Solution to parallel TRPO

kvfrans commented 7 years ago

Here's an implementation of parallel TRPO as well as a paper describing the multiple actors setup. The current speedup is a 3x decrease from single-threaded when using a 4-core setup.

tlbtlbtlb commented 7 years ago

Nice results!

I wish the writeup talked more about the parallel implementation and its limits, since that's the new contribution. From the code I can see it's using Python's multiprocessing, so it's limited to the cores on one instance. How would you scale it up to use 100 or 1000 cores?

0bserver07 commented 7 years ago

@tlbtlbtlb @kvfrans I'd suggest something among the lines of Celery it's a distributed task queue, deals with all the configuration when scaling up. (Utilizing local CPU) or switching to external workers.

kvfrans commented 7 years ago

@tlbtlbtlb The code should work with many more cores than I'm using right now (only 4 on my computer). I haven't gone anywhere with a multiple computer setup yet. The rollouts code is separate, so you could run a rollout instance on a bunch of computers and have the learner send out network requests to those instances for experience.

tlbtlbtlb commented 7 years ago

Right, I'd expect the code to scale, but it's not clear how far before it hits a limit. I think the paper would be stronger if you do the experiment to find out what the limit is. For instance, this paper shows increasing learning speed (on an algorithm very different from TRPO) up to 16 cores: https://arxiv.org/pdf/1602.01783v2.pdf.

kvfrans commented 7 years ago

@tlbtlbtlb Yeah, I'd love to do some more experiments to show how far parallelizing actors will scale. Do you happen to have access to any sort of computer with many cores that could be used for testing?

tlbtlbtlb commented 7 years ago

I use Amazon AWS. You can rent an hour on a 64-core machine for $3.83.

jachiam commented 7 years ago

@kvfrans Congrats on implementing a successful parallel actor setup for TRPO! Your paper is also very nicely written, well-composed, and scientific. As a reference, though, rllab already implements parallel actors for TRPO and other batch policy optimization algorithms.
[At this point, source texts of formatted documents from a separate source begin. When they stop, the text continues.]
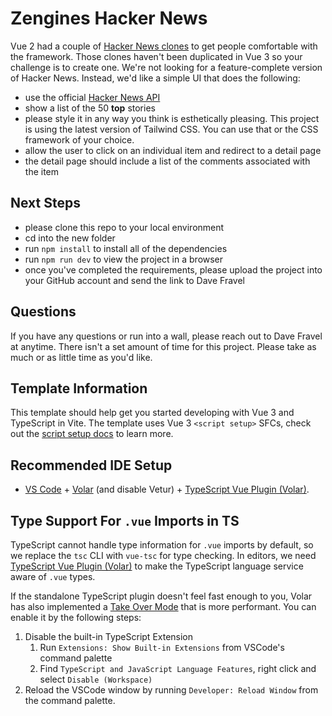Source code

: # Zengines Hacker News

Vue 2 had a couple of [Hacker News clones](https://github.com/vuejs/vue-hackernews-2.0) to get people comfortable with the framework. Those clones haven't been duplicated in Vue 3 so your challenge is to create one. We're not looking for a feature-complete version of Hacker News. Instead, we'd like a simple UI that does the following:

- use the official [Hacker News API](https://github.com/HackerNews/API)
- show a list of the 50 **top** stories
- please style it in any way you think is esthetically pleasing. This project is using the latest version of Tailwind CSS. You can use that or the CSS framework of your choice.
- allow the user to click on an individual item and redirect to a detail page
- the detail page should include a list of the comments associated with the item

## Next Steps

- please clone this repo to your local environment
- cd into the new folder
- run `npm install` to install all of the dependencies
- run `npm run dev` to view the project in a browser
- once you've completed the requirements, please upload the project into your GitHub account and send the link to Dave Fravel

## Questions

If you have any questions or run into a wall, please reach out to Dave Fravel at anytime. There isn't a set amount of time for this project. Please take as much or as little time as you'd like.

## Template Information

This template should help get you started developing with Vue 3 and TypeScript in Vite. The template uses Vue 3 `<script setup>` SFCs, check out the [script setup docs](https://v3.vuejs.org/api/sfc-script-setup.html#sfc-script-setup) to learn more.

## Recommended IDE Setup

- [VS Code](https://code.visualstudio.com/) + [Volar](https://marketplace.visualstudio.com/items?itemName=Vue.volar) (and disable Vetur) + [TypeScript Vue Plugin (Volar)](https://marketplace.visualstudio.com/items?itemName=Vue.vscode-typescript-vue-plugin).

## Type Support For `.vue` Imports in TS

TypeScript cannot handle type information for `.vue` imports by default, so we replace the `tsc` CLI with `vue-tsc` for type checking. In editors, we need [TypeScript Vue Plugin (Volar)](https://marketplace.visualstudio.com/items?itemName=Vue.vscode-typescript-vue-plugin) to make the TypeScript language service aware of `.vue` types.

If the standalone TypeScript plugin doesn't feel fast enough to you, Volar has also implemented a [Take Over Mode](https://github.com/johnsoncodehk/volar/discussions/471#discussioncomment-1361669) that is more performant. You can enable it by the following steps:

1. Disable the built-in TypeScript Extension
   1. Run `Extensions: Show Built-in Extensions` from VSCode's command palette
   2. Find `TypeScript and JavaScript Language Features`, right click and select `Disable (Workspace)`
2. Reload the VSCode window by running `Developer: Reload Window` from the command palette.
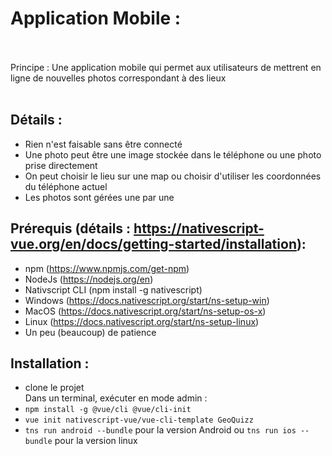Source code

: # Application Mobile :<br /><br />
  Principe : Une application mobile qui permet aux utilisateurs de mettrent en ligne de nouvelles photos correspondant à des lieux <br/><br />
  ## Détails : 
  - Rien n'est faisable sans être connecté 
  - Une photo peut être une image stockée dans le téléphone ou une photo prise directement 
  - On peut choisir le lieu sur une map ou choisir d'utiliser les coordonnées du téléphone actuel
  - Les photos sont gérées une par une
  
  ## Prérequis (détails : https://nativescript-vue.org/en/docs/getting-started/installation):
   - npm (https://www.npmjs.com/get-npm)
   - NodeJs (https://nodejs.org/en)
   - Nativscript CLI (npm install -g nativescript)
   - Windows (https://docs.nativescript.org/start/ns-setup-win)
   - MacOS (https://docs.nativescript.org/start/ns-setup-os-x)
   - Linux (https://docs.nativescript.org/start/ns-setup-linux)
   - Un peu (beaucoup) de patience 
   
  ## Installation :
   - clone le projet<br />
  Dans un terminal, exécuter en mode admin :
   - `npm install -g @vue/cli @vue/cli-init`
   - `vue init nativescript-vue/vue-cli-template GeoQuizz`
   - `tns run android --bundle` pour la version Android ou `tns run ios --bundle` pour la version linux
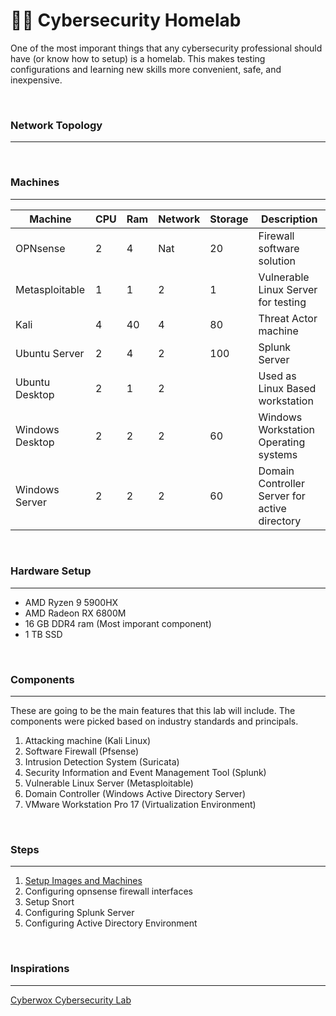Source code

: # 🥼🧪 Cybersecurity Homelab

One of the most imporant things that any cybersecurity professional should have (or know how to setup) is a homelab. This makes testing configurations and learning new skills more convenient, safe, and inexpensive.

<br>

### Network Topology
---
<br>


### Machines
---
| Machine      | CPU | Ram | Network | Storage | Description |
| ----------- | ----------- | ----------- | ----------- | ----------- | ----------- |
| OPNsense      | 2  | 4 | Nat | 20 | Firewall software solution | 
| Metasploitable   | 1 | 1 | 2 | 1 | Vulnerable Linux Server for testing  |
| Kali   | 4        | 40 | 4 | 80 | Threat Actor machine |
| Ubuntu Server   | 2        | 4 | 2 | 100 | Splunk Server |
| Ubuntu Desktop   | 2       | 1 | 2 | | Used as Linux Based workstation
| Windows Desktop   | 2      | 2 | 2 | 60 | Windows Workstation Operating systems | 
| Windows Server   | 2        | 2 | 2 | 60 | Domain Controller Server for active directory |

<br>

### Hardware Setup
----
- AMD Ryzen 9 5900HX
- AMD Radeon RX 6800M
- 16 GB DDR4 ram (Most imporant component)
- 1 TB SSD

<br>

### Components
---
These are going to be the main features that this lab will include. The components were picked based on industry standards and principals.

1. Attacking machine (Kali Linux)
2. Software Firewall (Pfsense)
3. Intrusion Detection System (Suricata)
4. Security Information and Event Management Tool (Splunk)
5. Vulnerable Linux Server (Metasploitable)
6. Domain Controller (Windows Active Directory Server)
7. VMware Workstation Pro 17 (Virtualization Environment)

<br>

### Steps
---
1. [Setup Images and Machines](Step1.md)
2. Configuring opnsense firewall interfaces
3. Setup Snort
4. Configuring Splunk Server
5. Configuring Active Directory Environment

<br>

### Inspirations 
---
[Cyberwox Cybersecurity Lab](youtube.com)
The key challenge in parallelizing TRPO further lies in the bottleneck at the update step itself. This is needed because, while the TRPO update step is computationally quite cheap for small neural network policies and small amounts of data, like the ones needed to solve the MuJoCo tasks, it does not scale gracefully to larger neural networks or larger batches of data.

It's difficult to parallelize the update step because it involves approximately solving a system of linear equations for the search direction, where the coefficients are sample estimates of expectation values. (That is, it solves Ax=g for x, where A and g are sample estimates of the true FIM and gradient.) It is unclear how to solve this efficiently when data is split between nodes.

I've given some thought to this recently. Please feel free to contact me if you'd like to chat about this in more depth!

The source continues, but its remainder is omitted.